* WHAT IS NEEDED
If a line in the data has the string "Haskell", please show it.

* EXCERPTED DATA
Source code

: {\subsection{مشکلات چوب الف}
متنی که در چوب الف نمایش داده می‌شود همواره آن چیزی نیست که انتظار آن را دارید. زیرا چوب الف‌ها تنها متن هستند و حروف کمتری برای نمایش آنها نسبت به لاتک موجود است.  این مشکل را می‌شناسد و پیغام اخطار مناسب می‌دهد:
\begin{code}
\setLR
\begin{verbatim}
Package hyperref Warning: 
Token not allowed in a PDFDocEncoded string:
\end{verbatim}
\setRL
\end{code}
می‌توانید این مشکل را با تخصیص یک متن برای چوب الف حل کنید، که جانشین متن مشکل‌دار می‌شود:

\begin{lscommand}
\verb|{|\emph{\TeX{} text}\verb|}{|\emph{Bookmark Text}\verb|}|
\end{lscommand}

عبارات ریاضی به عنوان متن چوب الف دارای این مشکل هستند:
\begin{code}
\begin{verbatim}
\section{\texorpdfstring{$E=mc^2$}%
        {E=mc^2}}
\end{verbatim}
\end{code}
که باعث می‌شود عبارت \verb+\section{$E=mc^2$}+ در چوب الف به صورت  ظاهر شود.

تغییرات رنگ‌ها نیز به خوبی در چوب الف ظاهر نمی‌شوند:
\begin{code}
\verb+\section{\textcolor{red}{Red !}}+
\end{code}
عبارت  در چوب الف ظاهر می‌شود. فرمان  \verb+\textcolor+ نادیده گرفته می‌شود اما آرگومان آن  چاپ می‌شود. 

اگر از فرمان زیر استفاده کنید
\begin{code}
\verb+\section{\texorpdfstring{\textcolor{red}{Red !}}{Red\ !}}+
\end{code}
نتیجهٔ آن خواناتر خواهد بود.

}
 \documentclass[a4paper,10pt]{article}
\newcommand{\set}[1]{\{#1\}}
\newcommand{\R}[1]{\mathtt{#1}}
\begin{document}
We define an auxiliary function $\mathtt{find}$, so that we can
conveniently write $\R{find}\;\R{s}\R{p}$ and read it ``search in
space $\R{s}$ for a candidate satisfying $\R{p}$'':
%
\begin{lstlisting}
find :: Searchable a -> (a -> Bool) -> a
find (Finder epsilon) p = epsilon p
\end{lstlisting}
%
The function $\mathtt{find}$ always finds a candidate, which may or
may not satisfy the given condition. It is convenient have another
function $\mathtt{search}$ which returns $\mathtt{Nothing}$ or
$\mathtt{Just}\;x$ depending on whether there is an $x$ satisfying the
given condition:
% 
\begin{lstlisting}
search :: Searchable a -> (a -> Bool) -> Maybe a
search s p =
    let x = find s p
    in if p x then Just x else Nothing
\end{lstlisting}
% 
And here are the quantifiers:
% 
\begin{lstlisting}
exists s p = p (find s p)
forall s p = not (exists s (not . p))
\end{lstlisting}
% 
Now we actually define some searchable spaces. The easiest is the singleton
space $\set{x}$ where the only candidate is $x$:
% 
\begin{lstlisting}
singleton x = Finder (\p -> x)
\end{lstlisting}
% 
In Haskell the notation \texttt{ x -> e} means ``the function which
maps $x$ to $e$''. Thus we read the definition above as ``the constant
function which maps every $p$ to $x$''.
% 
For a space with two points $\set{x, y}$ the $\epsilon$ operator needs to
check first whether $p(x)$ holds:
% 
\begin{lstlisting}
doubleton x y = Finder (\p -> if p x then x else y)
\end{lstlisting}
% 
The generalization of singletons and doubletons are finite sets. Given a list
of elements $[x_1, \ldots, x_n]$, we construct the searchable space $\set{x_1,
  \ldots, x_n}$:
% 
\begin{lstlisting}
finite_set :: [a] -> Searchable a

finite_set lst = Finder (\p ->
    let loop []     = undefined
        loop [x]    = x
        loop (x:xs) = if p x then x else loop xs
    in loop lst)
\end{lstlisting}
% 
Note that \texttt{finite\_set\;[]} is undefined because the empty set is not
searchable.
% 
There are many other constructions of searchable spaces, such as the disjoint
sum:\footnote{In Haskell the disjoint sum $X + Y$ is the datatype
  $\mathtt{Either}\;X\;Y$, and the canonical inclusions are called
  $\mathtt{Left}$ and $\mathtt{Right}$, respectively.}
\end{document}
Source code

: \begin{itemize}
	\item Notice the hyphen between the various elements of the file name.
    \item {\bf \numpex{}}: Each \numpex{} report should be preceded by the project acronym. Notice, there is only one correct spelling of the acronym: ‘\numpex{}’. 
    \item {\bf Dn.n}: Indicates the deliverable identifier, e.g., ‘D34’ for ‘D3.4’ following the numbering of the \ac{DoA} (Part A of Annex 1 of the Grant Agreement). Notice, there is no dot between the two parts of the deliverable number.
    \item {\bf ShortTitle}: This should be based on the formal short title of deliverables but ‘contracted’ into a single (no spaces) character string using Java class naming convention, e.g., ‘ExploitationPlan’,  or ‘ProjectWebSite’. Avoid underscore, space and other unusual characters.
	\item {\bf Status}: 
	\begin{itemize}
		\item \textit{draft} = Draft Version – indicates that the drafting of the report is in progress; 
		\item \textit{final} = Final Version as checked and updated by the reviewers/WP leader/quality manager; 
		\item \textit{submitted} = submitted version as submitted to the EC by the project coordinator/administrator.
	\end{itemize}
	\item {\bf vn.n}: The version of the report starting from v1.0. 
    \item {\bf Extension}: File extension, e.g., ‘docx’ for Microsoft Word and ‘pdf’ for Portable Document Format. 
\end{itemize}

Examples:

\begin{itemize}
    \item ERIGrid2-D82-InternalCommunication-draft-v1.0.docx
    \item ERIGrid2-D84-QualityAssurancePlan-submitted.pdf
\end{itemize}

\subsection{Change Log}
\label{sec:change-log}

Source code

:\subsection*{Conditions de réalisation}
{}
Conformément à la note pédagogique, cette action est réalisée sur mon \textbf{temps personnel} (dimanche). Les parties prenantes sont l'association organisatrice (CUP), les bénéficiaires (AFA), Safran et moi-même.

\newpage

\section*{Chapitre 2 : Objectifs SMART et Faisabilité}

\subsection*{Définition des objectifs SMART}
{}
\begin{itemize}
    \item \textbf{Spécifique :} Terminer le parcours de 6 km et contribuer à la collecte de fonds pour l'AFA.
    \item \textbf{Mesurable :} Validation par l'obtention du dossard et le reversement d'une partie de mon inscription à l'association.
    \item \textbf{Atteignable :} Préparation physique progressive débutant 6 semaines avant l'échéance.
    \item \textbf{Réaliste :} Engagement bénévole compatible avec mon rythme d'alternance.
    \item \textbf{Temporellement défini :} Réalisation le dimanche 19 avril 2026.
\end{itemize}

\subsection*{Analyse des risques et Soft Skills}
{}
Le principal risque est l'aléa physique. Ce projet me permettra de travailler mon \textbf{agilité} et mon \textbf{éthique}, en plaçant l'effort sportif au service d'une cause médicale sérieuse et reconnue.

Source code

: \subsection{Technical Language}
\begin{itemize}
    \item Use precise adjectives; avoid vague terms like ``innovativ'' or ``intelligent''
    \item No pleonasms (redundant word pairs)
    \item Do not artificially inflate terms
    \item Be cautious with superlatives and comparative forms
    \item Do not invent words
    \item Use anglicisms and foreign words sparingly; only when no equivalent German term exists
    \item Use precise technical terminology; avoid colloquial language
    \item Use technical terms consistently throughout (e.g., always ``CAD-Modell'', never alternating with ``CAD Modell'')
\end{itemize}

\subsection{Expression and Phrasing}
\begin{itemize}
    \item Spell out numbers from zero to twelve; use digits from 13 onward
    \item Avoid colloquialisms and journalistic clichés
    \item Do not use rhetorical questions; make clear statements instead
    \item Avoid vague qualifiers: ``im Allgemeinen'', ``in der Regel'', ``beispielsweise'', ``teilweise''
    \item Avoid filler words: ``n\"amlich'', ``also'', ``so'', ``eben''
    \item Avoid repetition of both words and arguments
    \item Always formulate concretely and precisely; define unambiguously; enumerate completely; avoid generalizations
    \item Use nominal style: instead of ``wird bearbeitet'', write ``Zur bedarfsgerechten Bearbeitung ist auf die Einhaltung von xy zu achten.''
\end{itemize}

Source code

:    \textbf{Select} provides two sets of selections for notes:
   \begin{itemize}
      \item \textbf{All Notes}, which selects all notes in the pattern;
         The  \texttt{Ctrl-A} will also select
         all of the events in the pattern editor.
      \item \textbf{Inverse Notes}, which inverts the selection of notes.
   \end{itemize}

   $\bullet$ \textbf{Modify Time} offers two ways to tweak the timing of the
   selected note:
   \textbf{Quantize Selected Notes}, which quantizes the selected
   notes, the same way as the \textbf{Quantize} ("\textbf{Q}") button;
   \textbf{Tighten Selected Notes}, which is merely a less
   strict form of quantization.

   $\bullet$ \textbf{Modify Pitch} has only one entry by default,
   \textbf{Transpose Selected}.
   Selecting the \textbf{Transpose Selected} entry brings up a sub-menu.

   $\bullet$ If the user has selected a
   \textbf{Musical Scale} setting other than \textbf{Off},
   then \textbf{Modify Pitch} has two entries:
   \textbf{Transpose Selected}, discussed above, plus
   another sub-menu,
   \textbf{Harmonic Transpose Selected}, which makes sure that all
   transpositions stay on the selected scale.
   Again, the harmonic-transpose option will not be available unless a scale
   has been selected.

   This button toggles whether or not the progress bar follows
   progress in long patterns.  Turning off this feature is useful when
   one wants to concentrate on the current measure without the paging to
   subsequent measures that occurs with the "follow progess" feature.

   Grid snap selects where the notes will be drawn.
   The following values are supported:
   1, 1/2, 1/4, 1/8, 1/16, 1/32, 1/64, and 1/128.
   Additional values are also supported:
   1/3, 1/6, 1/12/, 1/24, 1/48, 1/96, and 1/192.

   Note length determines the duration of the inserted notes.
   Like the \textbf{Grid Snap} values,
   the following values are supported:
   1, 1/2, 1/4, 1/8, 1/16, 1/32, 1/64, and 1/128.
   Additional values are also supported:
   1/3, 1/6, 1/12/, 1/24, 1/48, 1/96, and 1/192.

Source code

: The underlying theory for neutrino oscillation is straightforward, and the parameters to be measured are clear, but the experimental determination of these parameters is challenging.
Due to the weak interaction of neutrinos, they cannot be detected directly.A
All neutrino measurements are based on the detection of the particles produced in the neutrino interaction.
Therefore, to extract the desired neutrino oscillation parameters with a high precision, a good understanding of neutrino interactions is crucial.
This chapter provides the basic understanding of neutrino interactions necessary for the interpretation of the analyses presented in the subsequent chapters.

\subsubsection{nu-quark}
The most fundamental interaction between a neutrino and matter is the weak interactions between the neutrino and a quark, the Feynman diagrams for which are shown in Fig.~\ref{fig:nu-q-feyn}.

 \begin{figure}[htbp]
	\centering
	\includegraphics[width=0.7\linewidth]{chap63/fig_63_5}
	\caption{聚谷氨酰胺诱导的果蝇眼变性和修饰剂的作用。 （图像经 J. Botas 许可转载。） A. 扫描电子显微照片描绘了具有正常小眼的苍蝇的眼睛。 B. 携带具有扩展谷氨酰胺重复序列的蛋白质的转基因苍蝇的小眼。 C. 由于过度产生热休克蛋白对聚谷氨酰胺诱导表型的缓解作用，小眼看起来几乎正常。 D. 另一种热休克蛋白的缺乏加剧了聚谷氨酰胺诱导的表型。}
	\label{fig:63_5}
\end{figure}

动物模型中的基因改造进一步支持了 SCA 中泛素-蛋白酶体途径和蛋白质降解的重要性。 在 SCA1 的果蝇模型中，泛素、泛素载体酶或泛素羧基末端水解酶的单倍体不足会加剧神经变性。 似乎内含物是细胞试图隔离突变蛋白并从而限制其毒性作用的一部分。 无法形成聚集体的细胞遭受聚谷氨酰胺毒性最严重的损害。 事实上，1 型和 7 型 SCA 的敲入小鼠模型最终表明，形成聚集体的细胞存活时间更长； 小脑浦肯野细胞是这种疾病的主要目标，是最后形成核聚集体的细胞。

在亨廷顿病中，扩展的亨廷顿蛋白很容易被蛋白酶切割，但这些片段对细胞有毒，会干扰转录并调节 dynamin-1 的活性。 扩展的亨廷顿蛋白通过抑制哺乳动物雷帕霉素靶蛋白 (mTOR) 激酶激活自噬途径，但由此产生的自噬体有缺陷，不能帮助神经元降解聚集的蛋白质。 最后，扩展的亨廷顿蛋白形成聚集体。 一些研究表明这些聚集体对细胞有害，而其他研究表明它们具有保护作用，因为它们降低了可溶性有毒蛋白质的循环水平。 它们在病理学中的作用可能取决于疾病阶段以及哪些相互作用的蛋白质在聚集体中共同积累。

* ANSWER BOX
In Haskell the notation \texttt{ x -> e} means ``the function which
sum:\footnote{In Haskell the disjoint sum $X + Y$ is the datatype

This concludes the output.